We were moving on to the second plate of Danish pastries when, forty minutes late, Brian Blessed burst into the office with a thunderous roar, his beard bristling, his eyes backlit by some strange, demonic inner fire.
‘General Bruce’s ice-axe!’
In his hand he waved an ancient, deeply stained, wooden stick, topped with a rusting spike. Brian gave it an adoring look.
‘I’ve just been given this by his family. Going to take it with me up the North Face! 1922 – you don’t realise what those people did … and General Bruce was one the greats!’
Julian made the introductions. Brian was delighted. We had known each other for precisely ten seconds.
‘There you are! You see, Matt, we’re getting along famously already!’
Brian was nervous, and so was I. As I was the proposed director of the film, it was essential for us both that we could work together. During my time as a production manager I had seen what happens when directors and their ‘stars’ fall out on location. Life is too short to make films with people you don’t like.
Brian was dressed like an off duty farmer on his way for an evening pint. His sweatshirt was pock-marked with the missile hits of low-flying ducks (Brian has an impressive menagerie of semi-tame animals), and beneath a rugged set of thick pantaloons lurked a scuffed pair of leather boots of a s
tyle which can only be described as clodhoppers.

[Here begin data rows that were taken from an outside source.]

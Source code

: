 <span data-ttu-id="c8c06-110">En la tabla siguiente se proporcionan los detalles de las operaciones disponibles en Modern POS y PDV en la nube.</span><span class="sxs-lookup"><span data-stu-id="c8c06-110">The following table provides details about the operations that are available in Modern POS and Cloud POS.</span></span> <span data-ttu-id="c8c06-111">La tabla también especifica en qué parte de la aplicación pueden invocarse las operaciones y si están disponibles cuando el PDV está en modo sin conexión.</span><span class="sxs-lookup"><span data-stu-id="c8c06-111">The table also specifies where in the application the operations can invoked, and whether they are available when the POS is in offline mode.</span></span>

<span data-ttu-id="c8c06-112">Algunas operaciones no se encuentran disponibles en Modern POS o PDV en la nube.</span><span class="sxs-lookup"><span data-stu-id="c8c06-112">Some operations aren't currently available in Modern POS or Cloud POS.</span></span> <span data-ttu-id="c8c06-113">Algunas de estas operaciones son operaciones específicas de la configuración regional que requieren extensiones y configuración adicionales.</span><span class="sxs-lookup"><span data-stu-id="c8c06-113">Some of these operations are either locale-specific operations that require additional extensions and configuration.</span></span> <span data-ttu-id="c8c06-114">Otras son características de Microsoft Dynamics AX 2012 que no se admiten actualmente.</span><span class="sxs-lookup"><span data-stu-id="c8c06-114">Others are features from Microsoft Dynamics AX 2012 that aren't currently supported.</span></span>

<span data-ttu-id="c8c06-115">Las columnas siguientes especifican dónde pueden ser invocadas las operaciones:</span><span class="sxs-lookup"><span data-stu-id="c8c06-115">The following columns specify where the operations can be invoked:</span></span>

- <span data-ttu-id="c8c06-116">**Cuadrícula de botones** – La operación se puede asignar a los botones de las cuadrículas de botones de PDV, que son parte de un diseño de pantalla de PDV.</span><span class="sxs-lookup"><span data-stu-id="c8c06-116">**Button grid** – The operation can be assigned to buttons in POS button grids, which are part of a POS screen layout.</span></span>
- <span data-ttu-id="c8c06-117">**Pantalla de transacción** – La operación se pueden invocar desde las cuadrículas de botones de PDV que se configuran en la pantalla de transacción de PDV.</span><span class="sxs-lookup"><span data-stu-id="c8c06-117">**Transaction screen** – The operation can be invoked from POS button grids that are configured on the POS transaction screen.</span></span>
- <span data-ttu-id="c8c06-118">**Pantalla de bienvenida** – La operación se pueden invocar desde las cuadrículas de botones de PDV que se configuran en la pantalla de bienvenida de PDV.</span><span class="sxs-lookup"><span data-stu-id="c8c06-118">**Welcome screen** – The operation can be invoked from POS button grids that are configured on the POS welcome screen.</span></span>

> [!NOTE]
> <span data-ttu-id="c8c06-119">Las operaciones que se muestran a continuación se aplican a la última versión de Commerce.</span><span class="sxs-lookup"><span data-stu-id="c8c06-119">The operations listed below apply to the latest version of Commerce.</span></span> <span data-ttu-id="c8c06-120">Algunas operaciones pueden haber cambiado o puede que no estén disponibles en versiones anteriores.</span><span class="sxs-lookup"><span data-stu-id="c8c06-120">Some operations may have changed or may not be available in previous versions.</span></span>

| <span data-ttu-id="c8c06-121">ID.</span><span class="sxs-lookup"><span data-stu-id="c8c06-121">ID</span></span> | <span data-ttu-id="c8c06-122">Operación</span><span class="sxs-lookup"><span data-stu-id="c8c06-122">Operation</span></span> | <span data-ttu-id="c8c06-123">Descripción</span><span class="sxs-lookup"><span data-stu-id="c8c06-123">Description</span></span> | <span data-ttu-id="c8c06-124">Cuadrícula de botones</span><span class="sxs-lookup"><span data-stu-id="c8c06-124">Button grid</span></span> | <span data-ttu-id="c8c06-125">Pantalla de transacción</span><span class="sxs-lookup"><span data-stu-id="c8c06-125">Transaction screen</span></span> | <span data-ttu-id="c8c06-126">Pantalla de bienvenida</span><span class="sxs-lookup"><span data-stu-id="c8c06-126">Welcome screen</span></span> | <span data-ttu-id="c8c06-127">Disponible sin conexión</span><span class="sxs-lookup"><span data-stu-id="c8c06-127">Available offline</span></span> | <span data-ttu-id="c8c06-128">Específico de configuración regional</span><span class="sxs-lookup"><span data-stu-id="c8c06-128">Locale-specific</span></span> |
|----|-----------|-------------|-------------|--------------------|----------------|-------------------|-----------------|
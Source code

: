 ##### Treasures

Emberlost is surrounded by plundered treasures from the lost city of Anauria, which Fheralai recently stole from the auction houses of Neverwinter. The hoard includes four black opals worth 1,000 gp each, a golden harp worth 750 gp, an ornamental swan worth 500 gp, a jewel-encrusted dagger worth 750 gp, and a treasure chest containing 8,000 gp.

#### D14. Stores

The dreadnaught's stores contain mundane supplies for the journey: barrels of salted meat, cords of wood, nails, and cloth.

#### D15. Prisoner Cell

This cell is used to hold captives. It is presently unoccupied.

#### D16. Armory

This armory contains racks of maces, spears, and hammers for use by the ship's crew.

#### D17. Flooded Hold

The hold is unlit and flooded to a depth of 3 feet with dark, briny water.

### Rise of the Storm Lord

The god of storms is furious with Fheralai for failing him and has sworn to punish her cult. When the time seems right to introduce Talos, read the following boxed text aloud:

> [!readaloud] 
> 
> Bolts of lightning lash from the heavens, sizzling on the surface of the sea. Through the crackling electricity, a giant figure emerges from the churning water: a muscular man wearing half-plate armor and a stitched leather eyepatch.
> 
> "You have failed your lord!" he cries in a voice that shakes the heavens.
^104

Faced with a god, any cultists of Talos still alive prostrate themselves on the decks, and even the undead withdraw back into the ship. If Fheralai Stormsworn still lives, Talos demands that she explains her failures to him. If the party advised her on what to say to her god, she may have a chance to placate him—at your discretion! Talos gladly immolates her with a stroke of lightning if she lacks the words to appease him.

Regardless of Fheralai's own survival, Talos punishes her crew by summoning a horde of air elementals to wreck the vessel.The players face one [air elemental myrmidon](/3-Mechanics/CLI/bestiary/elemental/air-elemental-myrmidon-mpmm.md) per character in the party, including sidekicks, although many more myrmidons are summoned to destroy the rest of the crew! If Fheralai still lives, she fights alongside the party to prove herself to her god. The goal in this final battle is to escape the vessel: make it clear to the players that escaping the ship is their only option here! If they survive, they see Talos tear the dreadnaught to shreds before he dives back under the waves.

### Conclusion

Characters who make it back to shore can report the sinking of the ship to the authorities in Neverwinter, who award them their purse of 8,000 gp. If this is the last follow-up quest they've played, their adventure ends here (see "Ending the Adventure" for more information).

“The vital thing, Matt, is to make sure you take a damn good hat with a string on it. If you take one without a string, that wind will whip down the Rongbuk glacier and you’ll lose it.’
There was a long pause as I wrote in my notebook. ‘Hat with string.’
Brian’s eccentricity is celebrated, and so is his love for Everest. He can name every member of every pre-war expedition to Everest, and recall their trials and tribulations with astonishing clarity. He knows the routes they tried, the altitudes they reached, the fates they suffered when (as it often did) Everest beat them back with tragic results.
In 1990 after years of unpaid footwork filled with broken promises and setbacks which would surely have deterred a lesser man, Brian convinced the BBC, and the producer John Paul Davidson, to accompany him on a journey to the North Face of Everest. The result was ‘Galahad of Everest’, a ninety-minute film in which Brian’s passion for Everest, and in particular his obsession with the climber George Mallory, were given ample room to breathe.
Dressed in the climbing clothes of the day, Brian retraced the route taken by the British expedition of 1921. Partly dramatic reconstruction, partly using archive footage and original diaries, ‘Galahad of Everest’ managed to evoke much of the spirit of that bygone era and addressed the mystery of Mallory and Irving’s disappearance near the summit … a tragedy which struck a nerve with climbers and the public in the 1920s and continues to do so to this day.
But, fascinating though the historical perspective was, the real success of ‘Galahad of Everest’ was the opportunity to witness Brian in action on the mountain itself. Although the film was never intended to result in a serious bid for the summit, a freak spell of superb weather left the ‘window’ open for a foray up the North Ridge … and the chance really to experience what Mallory and Irving were up against.